START DATASET ENTRIES
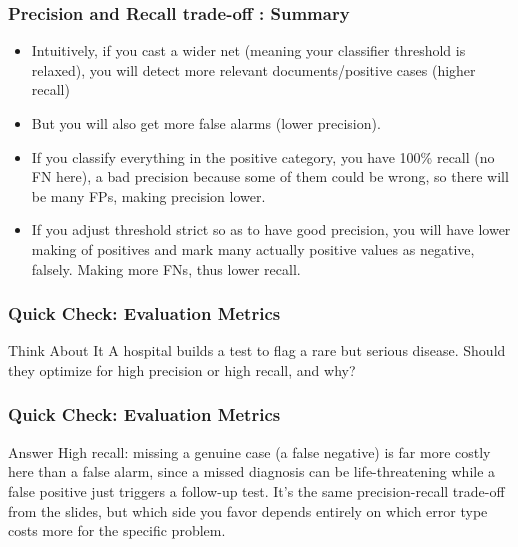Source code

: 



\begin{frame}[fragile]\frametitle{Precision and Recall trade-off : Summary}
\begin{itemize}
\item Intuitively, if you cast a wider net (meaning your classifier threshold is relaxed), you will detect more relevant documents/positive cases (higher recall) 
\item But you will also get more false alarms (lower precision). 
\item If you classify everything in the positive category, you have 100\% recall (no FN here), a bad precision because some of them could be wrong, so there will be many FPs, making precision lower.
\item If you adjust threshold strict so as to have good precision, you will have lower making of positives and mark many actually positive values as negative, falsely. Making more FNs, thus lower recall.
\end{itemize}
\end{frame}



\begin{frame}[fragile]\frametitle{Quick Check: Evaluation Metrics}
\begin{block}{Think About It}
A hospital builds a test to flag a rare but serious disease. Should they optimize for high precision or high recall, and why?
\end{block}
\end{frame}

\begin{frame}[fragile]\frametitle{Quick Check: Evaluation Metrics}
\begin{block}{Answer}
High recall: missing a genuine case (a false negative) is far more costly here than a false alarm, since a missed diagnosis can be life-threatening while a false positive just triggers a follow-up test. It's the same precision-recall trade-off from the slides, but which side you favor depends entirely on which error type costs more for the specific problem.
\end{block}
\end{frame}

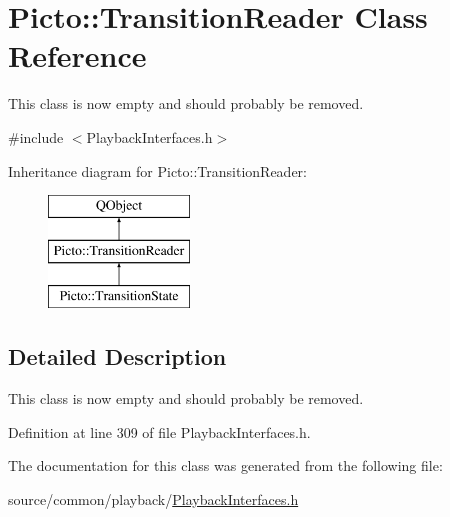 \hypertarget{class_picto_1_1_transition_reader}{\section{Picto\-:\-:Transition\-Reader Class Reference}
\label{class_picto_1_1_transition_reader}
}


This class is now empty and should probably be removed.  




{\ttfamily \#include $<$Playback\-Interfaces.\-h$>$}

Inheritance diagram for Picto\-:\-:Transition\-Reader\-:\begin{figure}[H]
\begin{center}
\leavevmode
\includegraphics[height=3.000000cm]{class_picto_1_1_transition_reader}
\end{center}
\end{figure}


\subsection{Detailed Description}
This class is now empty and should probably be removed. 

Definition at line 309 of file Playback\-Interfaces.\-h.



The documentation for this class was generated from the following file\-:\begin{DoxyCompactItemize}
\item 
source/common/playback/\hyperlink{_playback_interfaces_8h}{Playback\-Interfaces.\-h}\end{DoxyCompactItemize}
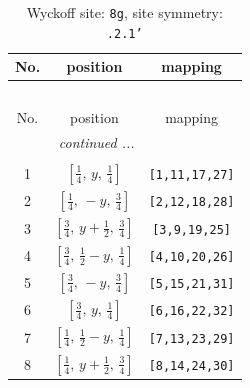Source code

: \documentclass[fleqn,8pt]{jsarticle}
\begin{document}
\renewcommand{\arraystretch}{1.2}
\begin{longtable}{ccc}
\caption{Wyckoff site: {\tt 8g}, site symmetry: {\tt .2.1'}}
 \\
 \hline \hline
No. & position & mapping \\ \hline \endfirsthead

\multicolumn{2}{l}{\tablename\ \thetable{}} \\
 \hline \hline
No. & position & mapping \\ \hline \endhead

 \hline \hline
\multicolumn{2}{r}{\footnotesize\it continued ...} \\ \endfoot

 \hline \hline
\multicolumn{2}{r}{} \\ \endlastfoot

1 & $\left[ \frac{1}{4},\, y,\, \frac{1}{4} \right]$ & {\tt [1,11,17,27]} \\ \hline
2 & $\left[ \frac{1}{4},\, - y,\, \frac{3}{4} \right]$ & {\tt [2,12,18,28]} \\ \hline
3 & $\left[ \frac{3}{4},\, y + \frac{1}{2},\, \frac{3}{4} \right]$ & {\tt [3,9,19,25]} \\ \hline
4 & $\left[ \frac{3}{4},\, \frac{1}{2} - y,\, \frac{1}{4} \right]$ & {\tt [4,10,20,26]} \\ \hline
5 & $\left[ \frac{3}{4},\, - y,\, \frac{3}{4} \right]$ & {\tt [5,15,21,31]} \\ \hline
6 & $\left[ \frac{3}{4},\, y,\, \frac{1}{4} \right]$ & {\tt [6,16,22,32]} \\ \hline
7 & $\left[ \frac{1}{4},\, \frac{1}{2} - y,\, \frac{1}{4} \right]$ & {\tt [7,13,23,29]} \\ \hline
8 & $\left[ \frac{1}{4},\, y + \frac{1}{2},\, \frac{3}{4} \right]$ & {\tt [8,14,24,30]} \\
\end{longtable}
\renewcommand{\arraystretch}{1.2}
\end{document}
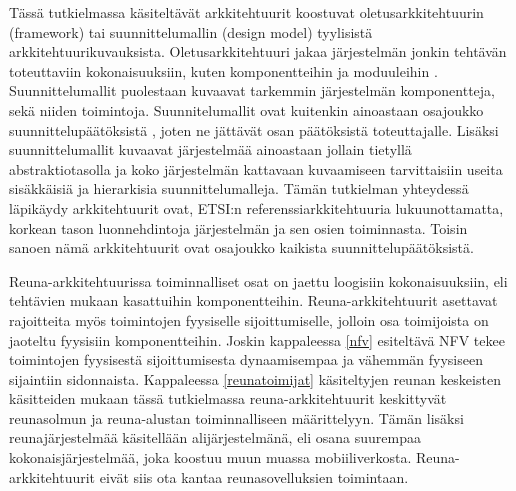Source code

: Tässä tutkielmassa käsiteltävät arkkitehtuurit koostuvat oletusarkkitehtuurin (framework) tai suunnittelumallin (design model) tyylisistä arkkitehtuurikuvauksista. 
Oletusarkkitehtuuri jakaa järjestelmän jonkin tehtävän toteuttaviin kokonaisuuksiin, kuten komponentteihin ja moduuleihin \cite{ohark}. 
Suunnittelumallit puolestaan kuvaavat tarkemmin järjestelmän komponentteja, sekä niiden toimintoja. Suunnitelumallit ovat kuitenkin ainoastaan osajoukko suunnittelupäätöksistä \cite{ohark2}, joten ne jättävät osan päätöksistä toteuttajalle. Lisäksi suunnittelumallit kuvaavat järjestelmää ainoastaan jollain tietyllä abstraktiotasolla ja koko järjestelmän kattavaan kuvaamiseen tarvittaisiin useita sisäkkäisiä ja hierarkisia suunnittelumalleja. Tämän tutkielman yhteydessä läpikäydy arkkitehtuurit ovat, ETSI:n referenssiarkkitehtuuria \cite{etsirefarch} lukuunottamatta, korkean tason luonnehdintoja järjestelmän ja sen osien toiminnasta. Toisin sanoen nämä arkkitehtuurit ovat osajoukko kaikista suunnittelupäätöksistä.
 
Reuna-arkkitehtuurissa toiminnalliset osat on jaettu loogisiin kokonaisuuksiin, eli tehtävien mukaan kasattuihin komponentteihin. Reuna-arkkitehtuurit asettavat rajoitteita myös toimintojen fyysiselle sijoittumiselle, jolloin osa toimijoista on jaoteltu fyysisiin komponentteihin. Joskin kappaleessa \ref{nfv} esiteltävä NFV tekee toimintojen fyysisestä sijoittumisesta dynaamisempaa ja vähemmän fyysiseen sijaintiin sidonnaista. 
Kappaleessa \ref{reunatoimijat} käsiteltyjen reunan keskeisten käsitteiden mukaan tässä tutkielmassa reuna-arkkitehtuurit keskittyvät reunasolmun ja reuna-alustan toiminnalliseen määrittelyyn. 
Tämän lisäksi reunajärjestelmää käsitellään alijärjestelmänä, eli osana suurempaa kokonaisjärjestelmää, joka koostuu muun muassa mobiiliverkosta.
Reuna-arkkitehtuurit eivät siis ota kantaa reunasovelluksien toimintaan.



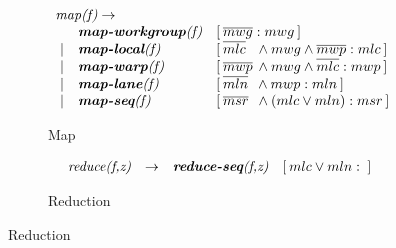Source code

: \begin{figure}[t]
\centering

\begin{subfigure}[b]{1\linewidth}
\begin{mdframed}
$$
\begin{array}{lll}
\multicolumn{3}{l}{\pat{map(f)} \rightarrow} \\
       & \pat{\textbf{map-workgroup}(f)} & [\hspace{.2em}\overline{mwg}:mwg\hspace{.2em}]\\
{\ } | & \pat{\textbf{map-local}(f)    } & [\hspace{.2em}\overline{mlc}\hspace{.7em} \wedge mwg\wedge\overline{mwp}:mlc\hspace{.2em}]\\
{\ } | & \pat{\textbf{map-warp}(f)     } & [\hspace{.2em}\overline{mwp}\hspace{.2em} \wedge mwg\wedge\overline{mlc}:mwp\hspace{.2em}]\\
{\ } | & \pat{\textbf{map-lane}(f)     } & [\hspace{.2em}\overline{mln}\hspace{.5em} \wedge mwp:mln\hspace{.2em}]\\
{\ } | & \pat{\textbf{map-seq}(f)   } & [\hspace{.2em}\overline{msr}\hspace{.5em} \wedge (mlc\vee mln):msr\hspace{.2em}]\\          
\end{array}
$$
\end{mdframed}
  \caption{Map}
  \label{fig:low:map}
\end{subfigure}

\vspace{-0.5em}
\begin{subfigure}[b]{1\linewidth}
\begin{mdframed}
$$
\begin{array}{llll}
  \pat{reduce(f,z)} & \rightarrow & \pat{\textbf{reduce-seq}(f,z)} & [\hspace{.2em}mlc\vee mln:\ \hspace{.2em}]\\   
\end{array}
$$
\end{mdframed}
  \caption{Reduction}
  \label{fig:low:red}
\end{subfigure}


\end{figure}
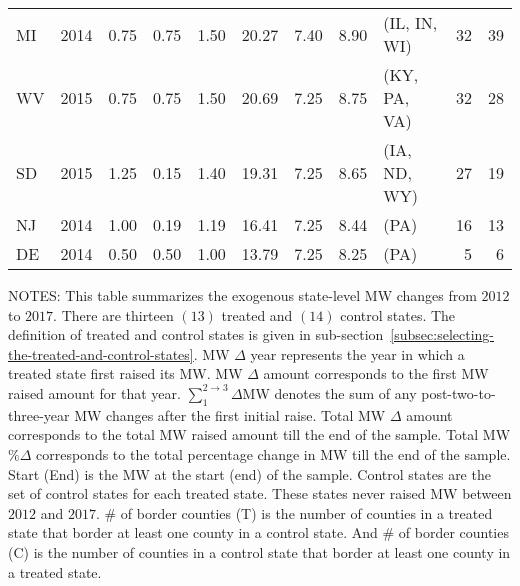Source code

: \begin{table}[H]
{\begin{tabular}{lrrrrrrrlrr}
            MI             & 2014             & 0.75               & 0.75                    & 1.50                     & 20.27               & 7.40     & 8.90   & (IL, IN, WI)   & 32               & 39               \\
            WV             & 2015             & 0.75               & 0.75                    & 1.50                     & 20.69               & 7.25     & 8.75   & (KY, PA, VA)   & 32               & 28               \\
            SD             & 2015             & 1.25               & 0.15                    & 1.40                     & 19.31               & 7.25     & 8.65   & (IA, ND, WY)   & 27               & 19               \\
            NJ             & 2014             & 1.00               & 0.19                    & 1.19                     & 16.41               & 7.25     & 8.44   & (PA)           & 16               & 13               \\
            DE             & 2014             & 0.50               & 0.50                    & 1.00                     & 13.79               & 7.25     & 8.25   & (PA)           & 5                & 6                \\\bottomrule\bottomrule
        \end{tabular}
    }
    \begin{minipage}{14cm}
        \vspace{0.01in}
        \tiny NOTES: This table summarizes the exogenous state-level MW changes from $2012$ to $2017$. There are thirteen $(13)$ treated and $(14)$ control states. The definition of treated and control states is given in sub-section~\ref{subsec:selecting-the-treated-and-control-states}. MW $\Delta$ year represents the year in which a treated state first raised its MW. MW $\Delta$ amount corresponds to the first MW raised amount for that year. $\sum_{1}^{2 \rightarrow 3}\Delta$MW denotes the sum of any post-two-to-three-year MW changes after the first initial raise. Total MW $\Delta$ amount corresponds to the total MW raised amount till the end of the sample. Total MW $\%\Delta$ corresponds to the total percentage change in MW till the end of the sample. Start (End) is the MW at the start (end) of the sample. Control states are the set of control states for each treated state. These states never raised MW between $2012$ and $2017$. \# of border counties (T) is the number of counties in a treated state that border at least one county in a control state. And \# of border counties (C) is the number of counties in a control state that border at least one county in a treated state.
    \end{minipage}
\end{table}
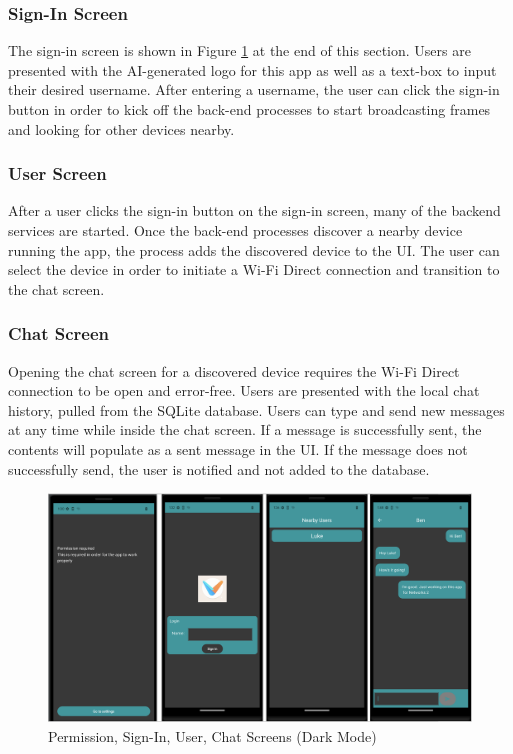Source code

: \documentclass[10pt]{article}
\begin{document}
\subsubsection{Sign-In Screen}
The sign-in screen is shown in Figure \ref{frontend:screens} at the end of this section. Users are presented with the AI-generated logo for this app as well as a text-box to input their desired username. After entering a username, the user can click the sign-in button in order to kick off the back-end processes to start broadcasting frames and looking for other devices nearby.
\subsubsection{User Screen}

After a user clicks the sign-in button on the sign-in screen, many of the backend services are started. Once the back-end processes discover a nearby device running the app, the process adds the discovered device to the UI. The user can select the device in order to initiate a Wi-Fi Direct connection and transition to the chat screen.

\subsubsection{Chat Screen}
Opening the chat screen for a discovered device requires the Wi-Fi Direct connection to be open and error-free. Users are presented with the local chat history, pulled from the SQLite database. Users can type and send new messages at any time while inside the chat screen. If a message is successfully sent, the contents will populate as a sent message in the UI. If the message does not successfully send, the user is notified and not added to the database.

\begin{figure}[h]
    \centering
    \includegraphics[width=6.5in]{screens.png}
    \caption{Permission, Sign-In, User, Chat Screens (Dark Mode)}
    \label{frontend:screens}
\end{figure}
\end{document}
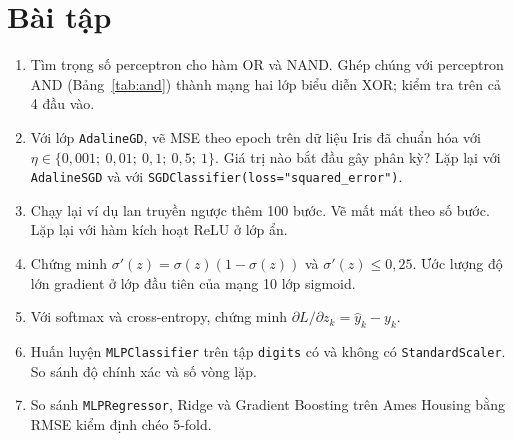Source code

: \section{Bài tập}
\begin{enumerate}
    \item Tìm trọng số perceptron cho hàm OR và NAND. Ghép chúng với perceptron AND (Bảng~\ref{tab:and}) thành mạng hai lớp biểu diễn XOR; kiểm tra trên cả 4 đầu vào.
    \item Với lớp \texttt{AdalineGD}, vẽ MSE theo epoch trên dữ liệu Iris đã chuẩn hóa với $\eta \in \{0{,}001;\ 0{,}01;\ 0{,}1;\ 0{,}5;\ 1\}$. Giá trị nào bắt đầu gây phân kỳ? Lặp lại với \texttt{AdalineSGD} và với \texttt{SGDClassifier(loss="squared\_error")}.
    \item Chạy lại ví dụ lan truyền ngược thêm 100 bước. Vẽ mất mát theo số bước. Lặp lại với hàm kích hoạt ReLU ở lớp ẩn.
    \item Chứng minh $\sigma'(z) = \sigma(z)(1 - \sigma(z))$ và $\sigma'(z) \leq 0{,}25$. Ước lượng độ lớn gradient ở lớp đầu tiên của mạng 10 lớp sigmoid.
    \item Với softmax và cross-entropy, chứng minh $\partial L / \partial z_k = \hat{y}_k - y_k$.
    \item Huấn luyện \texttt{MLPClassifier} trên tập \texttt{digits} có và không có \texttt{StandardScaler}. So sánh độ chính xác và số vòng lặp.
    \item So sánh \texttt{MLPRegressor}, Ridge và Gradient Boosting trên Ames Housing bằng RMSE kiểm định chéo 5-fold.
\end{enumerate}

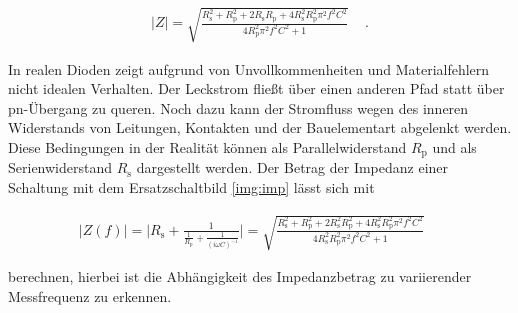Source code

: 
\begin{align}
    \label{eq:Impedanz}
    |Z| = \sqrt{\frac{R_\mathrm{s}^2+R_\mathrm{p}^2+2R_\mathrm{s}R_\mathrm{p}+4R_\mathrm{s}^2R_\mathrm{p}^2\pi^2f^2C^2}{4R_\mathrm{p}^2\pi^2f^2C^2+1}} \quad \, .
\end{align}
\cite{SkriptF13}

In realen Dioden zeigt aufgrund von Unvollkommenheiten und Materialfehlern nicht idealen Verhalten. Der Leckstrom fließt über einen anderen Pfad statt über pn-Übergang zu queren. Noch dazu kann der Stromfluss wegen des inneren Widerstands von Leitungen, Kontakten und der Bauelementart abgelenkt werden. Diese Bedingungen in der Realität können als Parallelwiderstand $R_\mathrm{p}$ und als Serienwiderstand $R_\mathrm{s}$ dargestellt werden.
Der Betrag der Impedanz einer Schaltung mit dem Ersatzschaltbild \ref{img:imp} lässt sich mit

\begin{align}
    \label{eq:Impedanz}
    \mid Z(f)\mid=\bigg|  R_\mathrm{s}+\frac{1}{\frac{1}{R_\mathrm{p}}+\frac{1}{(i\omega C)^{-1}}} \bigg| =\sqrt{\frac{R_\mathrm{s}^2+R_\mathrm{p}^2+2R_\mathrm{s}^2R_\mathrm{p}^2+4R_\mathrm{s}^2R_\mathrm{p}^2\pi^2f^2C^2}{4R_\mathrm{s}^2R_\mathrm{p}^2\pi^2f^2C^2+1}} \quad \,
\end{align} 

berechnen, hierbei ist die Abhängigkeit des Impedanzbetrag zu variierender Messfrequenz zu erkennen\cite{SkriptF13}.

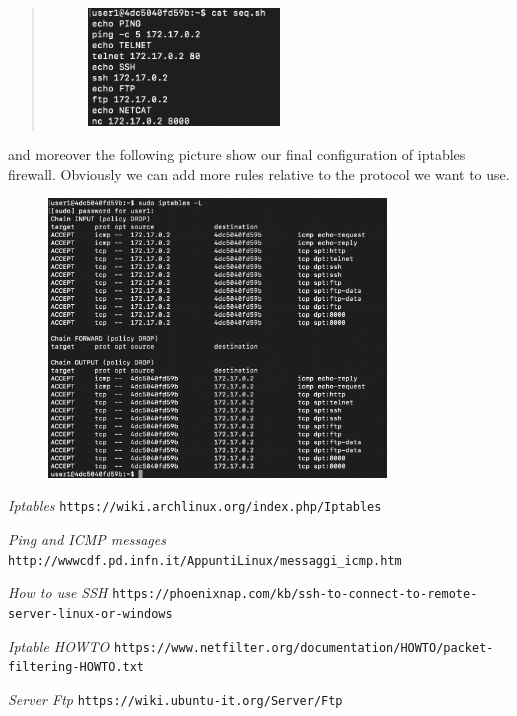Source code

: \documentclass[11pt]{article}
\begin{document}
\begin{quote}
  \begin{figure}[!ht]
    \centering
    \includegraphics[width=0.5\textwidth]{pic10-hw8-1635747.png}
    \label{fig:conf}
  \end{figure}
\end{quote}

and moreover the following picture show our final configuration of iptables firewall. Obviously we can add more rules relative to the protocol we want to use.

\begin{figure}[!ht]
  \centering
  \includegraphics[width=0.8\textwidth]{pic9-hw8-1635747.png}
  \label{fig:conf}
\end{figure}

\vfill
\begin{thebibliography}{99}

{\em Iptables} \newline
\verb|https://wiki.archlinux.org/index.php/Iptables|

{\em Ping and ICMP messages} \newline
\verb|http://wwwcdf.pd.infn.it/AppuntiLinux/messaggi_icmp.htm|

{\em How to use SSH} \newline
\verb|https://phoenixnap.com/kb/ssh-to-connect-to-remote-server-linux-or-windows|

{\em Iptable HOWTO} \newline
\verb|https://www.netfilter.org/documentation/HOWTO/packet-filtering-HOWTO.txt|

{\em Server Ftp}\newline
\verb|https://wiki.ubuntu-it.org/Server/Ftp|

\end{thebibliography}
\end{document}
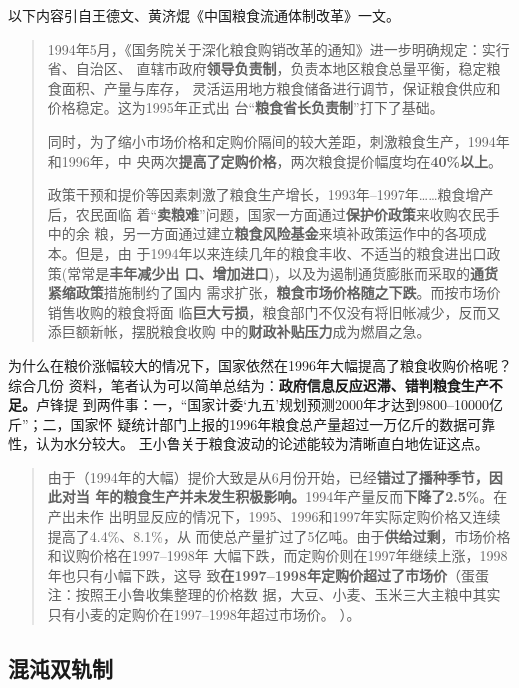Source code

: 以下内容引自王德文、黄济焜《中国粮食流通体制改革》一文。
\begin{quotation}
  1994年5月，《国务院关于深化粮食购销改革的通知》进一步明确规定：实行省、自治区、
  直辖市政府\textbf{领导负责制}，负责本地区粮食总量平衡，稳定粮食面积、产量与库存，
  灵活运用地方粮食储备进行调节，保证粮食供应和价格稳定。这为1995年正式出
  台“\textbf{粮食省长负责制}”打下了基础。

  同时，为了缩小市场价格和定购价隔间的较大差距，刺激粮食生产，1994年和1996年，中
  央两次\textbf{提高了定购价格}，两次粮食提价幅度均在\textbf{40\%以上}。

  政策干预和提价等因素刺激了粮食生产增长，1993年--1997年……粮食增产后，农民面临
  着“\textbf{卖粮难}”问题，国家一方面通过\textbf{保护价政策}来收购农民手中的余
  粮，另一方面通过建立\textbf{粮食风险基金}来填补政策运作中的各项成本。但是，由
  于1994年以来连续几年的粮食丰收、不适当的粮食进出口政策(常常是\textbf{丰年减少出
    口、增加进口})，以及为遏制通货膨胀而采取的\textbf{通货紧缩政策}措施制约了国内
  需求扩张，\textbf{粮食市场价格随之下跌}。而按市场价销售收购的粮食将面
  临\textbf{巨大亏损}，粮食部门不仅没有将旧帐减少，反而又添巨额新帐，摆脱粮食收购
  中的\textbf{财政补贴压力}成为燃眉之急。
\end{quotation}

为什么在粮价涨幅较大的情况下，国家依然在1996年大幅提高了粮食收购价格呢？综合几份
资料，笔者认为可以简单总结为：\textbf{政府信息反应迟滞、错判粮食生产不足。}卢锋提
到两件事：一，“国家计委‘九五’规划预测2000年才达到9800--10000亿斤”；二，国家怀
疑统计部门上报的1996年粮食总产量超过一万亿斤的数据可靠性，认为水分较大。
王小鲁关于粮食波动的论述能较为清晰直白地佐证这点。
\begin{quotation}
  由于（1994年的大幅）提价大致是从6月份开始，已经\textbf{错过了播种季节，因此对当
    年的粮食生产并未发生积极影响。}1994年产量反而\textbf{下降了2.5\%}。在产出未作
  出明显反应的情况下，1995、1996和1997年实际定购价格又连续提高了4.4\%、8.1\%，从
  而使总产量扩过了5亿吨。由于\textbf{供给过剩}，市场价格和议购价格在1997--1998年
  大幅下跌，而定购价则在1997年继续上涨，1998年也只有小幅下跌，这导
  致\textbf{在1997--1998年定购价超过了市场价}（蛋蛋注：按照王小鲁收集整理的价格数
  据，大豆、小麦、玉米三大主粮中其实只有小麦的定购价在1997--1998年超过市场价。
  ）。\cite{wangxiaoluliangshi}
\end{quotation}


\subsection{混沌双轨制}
END DATASET ENTRIES
WHAT TO DO → Filter the data for the string "left". Copy each matching line.

ANSWER TO THE EXERCISE →
1 & $\left[ \frac{1}{4},\, y,\, \frac{1}{4} \right]$ & {\tt [1,11,17,27]} \\ \hline
2 & $\left[ \frac{1}{4},\, - y,\, \frac{3}{4} \right]$ & {\tt [2,12,18,28]} \\ \hline
3 & $\left[ \frac{3}{4},\, y + \frac{1}{2},\, \frac{3}{4} \right]$ & {\tt [3,9,19,25]} \\ \hline
4 & $\left[ \frac{3}{4},\, \frac{1}{2} - y,\, \frac{1}{4} \right]$ & {\tt [4,10,20,26]} \\ \hline
5 & $\left[ \frac{3}{4},\, - y,\, \frac{3}{4} \right]$ & {\tt [5,15,21,31]} \\ \hline
6 & $\left[ \frac{3}{4},\, y,\, \frac{1}{4} \right]$ & {\tt [6,16,22,32]} \\ \hline
7 & $\left[ \frac{1}{4},\, \frac{1}{2} - y,\, \frac{1}{4} \right]$ & {\tt [7,13,23,29]} \\ \hline
8 & $\left[ \frac{1}{4},\, y + \frac{1}{2},\, \frac{3}{4} \right]$ & {\tt [8,14,24,30]} \\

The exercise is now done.